On a 12 to 1 vote, the D.C. Council passed a bill on Tuesday that supporters said would help address a spike in crime across the nation’s capital.
Homicides are up 17%, and violent crime overall has risen 33% when compared to the same time last year, according to police figures.
“Most crime is committed by repeat offenders,” said D.C. Council chair Phil Mendelson. “A robber robs more than once; shooters unfortunately shoot more than once, or commit other violent offenses more than once.”
The most controversial part of the legislation would make it easier for judges to hold people in jail pending trial when the court finds that they have likely committed a violent crime.
“These changes will provide courts with more direction and flexibility to hold individuals who may be contributing to repeated instances of retaliatory gun violence,” according to the bill.
Council member Janeese Lewis George, the only lawmaker to vote against the bill, voiced opposition to that.
“There is no credible evidence that pretrial detention would make D.C. safer,” Lewis George said. “This change would come with very real harm of putting thousands of D.C. residents in jail unjustly before they have had a trial.”
The legislation creates a new felony offense for firing a gun in public and allows the mayor to expand an existing program that reimburses residents who purchase security cameras for their properties.
“We have seen so much unimaginable loss in our city,” said Council member Christina Henderson. “I’m not just talking about the loss of life, but for many residents the loss of feeling safe just doing basic things.”
A bill passed unanimously by the D.C. Council on Tuesday would require the city’s 911 call center to publicly post data regarding mistakes and calls that are dropped.
“This bill would make sure that the information is readily available,” said Council member Zachary Parker.
The Office of Unified Communications, which operates the center, has often come under fire for delays in sending out ambulances, as well as mistakes made such as sending emergency crews out to incorrect locations.
According to the bill passed by the council Tuesday, the OUC would need to publish call data on its website on a “monthly basis.”
The data would include “descriptions of errors, number of shifts operated under minimum staffing levels, average and maximum call to answer times, average and maximum answer to dispatch times, number of calls in the queue for over 15 seconds, number of calls dropped following a queue time of over 15 seconds and the number and type of 911 misuse calls,” according to the legislation.
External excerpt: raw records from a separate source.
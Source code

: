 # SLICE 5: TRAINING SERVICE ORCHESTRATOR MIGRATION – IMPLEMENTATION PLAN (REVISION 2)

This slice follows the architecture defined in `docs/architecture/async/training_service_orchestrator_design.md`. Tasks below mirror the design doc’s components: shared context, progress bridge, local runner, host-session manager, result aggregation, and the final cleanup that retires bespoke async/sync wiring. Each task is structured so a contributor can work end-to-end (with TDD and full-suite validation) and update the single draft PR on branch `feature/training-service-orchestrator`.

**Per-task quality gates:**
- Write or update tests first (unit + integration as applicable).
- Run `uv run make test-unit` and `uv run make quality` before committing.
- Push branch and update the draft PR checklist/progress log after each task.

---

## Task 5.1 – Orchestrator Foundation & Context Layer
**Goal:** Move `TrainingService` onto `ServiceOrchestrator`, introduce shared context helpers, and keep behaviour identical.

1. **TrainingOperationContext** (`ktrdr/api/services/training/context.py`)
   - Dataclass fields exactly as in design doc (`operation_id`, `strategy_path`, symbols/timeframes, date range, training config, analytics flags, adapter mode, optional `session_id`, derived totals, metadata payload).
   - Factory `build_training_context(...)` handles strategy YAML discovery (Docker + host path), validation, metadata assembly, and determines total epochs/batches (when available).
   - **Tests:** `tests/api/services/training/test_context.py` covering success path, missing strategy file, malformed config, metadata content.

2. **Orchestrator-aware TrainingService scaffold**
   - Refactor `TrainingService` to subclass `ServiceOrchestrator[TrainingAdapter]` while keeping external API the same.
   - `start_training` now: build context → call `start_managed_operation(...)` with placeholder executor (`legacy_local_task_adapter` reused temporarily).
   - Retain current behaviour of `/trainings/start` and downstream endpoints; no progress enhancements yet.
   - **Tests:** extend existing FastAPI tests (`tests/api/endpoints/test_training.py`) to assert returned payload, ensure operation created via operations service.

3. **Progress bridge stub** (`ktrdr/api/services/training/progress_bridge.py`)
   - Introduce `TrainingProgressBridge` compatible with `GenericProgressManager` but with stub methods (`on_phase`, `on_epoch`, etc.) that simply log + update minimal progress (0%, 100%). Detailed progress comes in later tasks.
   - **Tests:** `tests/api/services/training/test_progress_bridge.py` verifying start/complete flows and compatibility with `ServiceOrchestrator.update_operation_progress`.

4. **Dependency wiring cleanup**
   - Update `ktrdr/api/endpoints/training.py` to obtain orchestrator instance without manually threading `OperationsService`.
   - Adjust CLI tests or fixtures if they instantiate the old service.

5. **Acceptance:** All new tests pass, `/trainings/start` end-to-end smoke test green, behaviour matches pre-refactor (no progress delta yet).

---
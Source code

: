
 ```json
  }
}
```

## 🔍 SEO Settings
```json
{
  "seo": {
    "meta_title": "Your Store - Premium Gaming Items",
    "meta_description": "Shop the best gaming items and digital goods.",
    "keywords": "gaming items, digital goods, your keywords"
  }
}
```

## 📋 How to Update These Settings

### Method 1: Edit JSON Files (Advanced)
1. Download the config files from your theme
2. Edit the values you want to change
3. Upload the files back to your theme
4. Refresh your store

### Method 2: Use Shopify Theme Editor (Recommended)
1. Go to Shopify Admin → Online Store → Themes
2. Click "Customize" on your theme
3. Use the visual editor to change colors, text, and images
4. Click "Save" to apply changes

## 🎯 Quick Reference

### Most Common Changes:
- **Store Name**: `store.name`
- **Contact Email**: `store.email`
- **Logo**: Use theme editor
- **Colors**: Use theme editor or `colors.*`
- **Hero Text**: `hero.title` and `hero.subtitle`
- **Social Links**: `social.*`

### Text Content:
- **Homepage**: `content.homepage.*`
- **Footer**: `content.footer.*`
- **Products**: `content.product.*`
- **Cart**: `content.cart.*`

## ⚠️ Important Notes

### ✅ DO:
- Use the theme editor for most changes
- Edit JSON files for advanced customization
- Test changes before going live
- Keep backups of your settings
The D.C. Council voted unanimously to approve a bill that would essentially allow D.C. police officers to engage in high-speed car chases.
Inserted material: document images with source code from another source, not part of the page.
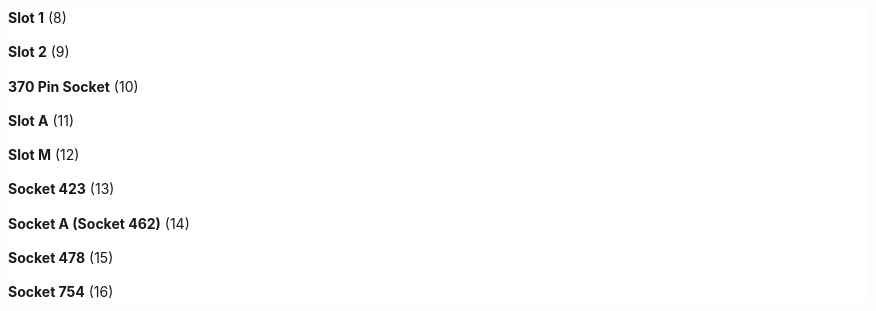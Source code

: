 </dt> <dd></dd> <dt>

<span id="Slot_1"></span><span id="slot_1"></span><span id="SLOT_1"></span>

<span id="Slot_1"></span><span id="slot_1"></span><span id="SLOT_1"></span>**Slot 1** (8)


</dt> <dd></dd> <dt>

<span id="Slot_2"></span><span id="slot_2"></span><span id="SLOT_2"></span>

<span id="Slot_2"></span><span id="slot_2"></span><span id="SLOT_2"></span>**Slot 2** (9)


</dt> <dd></dd> <dt>

<span id="370_Pin_Socket"></span><span id="370_pin_socket"></span><span id="370_PIN_SOCKET"></span>

<span id="370_Pin_Socket"></span><span id="370_pin_socket"></span><span id="370_PIN_SOCKET"></span>**370 Pin Socket** (10)


</dt> <dd></dd> <dt>

<span id="Slot_A"></span><span id="slot_a"></span><span id="SLOT_A"></span>

<span id="Slot_A"></span><span id="slot_a"></span><span id="SLOT_A"></span>**Slot A** (11)


</dt> <dd></dd> <dt>

<span id="Slot_M"></span><span id="slot_m"></span><span id="SLOT_M"></span>

<span id="Slot_M"></span><span id="slot_m"></span><span id="SLOT_M"></span>**Slot M** (12)


</dt> <dd></dd> <dt>

<span id="Socket_423"></span><span id="socket_423"></span><span id="SOCKET_423"></span>

<span id="Socket_423"></span><span id="socket_423"></span><span id="SOCKET_423"></span>**Socket 423** (13)


</dt> <dd></dd> <dt>

<span id="Socket_A__Socket_462_"></span><span id="socket_a__socket_462_"></span><span id="SOCKET_A__SOCKET_462_"></span>

<span id="Socket_A__Socket_462_"></span><span id="socket_a__socket_462_"></span><span id="SOCKET_A__SOCKET_462_"></span>**Socket A (Socket 462)** (14)


</dt> <dd></dd> <dt>

<span id="Socket_478"></span><span id="socket_478"></span><span id="SOCKET_478"></span>

<span id="Socket_478"></span><span id="socket_478"></span><span id="SOCKET_478"></span>**Socket 478** (15)


</dt> <dd></dd> <dt>

<span id="Socket_754"></span><span id="socket_754"></span><span id="SOCKET_754"></span>

<span id="Socket_754"></span><span id="socket_754"></span><span id="SOCKET_754"></span>**Socket 754** (16)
It was in response to concerns from the police department that, under current rules, officers have a no-pursuit policy.
“We are not aware of any jurisdiction in the United States that has a no-chase policy,” Council member Brooke Pinto said.
The bill clarifies that the police department can authorize officers to engage in pursuits when necessary.
The legislation retains “strict limits on pursuits,” allowing them only where the fleeing suspect has committed a crime of violence or poses an imminent threat to public safety and where pursuit is necessary and can be conducted in a way that mitigates the risk of injury to innocent people.
The D.C. Council unanimously passed a bill that would require D.C.’s inspector general to hire outside counsel to investigate sexual harassment allegations against Mayor Muriel Bowser’s former chief of staff John Falcicchio.
Until now, only the mayor’s legal counsel has been investigating the allegations.
Council members said there should be an independent review as well.
“We have a responsibility to support victims, protect workers and restore public trust,” said Council member Brianne Nadeau.
Falcicchio resigned earlier this year when the allegations first surfaced.
Two city employees have accused him of sexual misconduct.